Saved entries
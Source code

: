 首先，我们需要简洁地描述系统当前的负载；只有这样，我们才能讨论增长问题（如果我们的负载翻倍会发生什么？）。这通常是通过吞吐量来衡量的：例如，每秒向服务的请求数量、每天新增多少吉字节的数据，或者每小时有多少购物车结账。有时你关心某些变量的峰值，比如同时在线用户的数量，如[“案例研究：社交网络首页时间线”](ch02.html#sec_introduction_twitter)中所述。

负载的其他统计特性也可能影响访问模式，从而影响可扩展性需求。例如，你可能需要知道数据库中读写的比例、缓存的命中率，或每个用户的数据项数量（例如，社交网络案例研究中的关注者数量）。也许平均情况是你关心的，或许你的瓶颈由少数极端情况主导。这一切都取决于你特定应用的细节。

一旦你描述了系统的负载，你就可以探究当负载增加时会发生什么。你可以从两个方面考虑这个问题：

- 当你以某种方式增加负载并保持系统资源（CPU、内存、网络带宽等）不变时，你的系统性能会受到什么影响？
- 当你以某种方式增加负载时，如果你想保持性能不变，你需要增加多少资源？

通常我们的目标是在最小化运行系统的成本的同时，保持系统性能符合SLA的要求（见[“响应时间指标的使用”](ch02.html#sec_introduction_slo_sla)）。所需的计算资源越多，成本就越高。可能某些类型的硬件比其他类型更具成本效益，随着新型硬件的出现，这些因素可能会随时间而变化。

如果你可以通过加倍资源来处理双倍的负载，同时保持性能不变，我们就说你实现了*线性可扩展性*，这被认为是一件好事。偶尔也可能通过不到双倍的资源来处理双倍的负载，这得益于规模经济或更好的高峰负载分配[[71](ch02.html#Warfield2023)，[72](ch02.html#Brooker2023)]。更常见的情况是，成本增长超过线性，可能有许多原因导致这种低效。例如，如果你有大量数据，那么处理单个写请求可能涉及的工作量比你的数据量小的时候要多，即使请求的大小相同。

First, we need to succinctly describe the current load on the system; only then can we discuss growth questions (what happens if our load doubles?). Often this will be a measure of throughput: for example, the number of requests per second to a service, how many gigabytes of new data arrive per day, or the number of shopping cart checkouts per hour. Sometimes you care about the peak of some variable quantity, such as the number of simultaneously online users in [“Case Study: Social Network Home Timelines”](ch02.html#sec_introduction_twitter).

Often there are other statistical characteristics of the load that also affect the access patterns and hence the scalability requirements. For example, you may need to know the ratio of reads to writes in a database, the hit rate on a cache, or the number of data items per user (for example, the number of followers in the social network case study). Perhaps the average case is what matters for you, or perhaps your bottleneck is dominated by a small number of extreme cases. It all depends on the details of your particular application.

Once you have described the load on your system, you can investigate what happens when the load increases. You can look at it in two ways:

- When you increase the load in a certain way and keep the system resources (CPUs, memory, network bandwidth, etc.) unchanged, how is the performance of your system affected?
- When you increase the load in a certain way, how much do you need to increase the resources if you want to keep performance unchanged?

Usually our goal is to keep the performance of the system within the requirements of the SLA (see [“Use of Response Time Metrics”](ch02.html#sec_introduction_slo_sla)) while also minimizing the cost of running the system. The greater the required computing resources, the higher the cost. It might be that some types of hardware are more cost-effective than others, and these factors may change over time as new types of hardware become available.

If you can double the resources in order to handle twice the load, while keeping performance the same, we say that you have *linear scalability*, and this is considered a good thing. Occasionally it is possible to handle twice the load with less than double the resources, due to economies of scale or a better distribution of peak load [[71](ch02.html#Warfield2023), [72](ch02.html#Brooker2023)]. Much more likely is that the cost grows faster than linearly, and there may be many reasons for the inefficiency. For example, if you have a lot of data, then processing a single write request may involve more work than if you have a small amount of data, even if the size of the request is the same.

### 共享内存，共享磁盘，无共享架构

◆ EXERCISE PROMPT
A line qualifies when it holds the word "your"; report all qualifying lines from the records above.

◆ ANSWER SPACE
Often there are other statistical characteristics of the load that also affect the access patterns and hence the scalability requirements. For example, you may need to know the ratio of reads to writes in a database, the hit rate on a cache, or the number of data items per user (for example, the number of followers in the social network case study). Perhaps the average case is what matters for you, or perhaps your bottleneck is dominated by a small number of extreme cases. It all depends on the details of your particular application.
Once you have described the load on your system, you can investigate what happens when the load increases. You can look at it in two ways:
- When you increase the load in a certain way and keep the system resources (CPUs, memory, network bandwidth, etc.) unchanged, how is the performance of your system affected?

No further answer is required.